Task prompt -> Write every entry out again exactly, please, and skip the pictures.

Exercise data ->

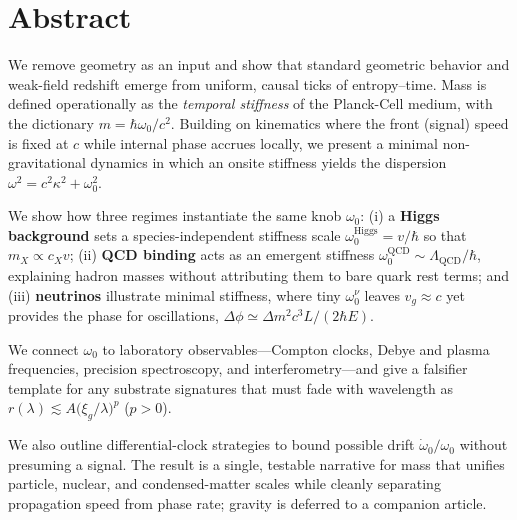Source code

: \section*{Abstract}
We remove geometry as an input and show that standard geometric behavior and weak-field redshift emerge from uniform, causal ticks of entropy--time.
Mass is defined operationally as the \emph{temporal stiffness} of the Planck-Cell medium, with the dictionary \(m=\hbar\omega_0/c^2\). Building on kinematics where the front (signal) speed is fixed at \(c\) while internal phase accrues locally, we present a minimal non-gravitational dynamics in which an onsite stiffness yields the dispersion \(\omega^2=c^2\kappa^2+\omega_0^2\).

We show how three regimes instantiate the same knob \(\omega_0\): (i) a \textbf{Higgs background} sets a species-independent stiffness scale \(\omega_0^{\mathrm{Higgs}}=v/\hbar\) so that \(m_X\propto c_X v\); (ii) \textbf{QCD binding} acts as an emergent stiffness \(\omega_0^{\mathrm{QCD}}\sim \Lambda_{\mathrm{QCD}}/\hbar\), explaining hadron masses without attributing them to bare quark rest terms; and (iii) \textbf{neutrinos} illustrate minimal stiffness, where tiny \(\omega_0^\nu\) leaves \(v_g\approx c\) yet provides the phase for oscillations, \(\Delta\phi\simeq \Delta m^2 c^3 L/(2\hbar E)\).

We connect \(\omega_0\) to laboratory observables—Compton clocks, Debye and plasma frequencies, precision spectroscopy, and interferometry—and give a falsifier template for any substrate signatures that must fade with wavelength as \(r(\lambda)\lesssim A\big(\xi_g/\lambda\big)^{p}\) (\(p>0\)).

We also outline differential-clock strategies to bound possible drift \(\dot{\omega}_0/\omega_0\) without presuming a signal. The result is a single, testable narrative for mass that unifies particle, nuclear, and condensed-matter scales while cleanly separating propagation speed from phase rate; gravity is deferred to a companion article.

Answer below ->
Source code

: \section*{Abstract}
We remove geometry as an input and show that standard geometric behavior and weak-field redshift emerge from uniform, causal ticks of entropy--time.
Mass is defined operationally as the \emph{temporal stiffness} of the Planck-Cell medium, with the dictionary \(m=\hbar\omega_0/c^2\). Building on kinematics where the front (signal) speed is fixed at \(c\) while internal phase accrues locally, we present a minimal non-gravitational dynamics in which an onsite stiffness yields the dispersion \(\omega^2=c^2\kappa^2+\omega_0^2\).

We show how three regimes instantiate the same knob \(\omega_0\): (i) a \textbf{Higgs background} sets a species-independent stiffness scale \(\omega_0^{\mathrm{Higgs}}=v/\hbar\) so that \(m_X\propto c_X v\); (ii) \textbf{QCD binding} acts as an emergent stiffness \(\omega_0^{\mathrm{QCD}}\sim \Lambda_{\mathrm{QCD}}/\hbar\), explaining hadron masses without attributing them to bare quark rest terms; and (iii) \textbf{neutrinos} illustrate minimal stiffness, where tiny \(\omega_0^\nu\) leaves \(v_g\approx c\) yet provides the phase for oscillations, \(\Delta\phi\simeq \Delta m^2 c^3 L/(2\hbar E)\).

We connect \(\omega_0\) to laboratory observables—Compton clocks, Debye and plasma frequencies, precision spectroscopy, and interferometry—and give a falsifier template for any substrate signatures that must fade with wavelength as \(r(\lambda)\lesssim A\big(\xi_g/\lambda\big)^{p}\) (\(p>0\)).

We also outline differential-clock strategies to bound possible drift \(\dot{\omega}_0/\omega_0\) without presuming a signal. The result is a single, testable narrative for mass that unifies particle, nuclear, and condensed-matter scales while cleanly separating propagation speed from phase rate; gravity is deferred to a companion article.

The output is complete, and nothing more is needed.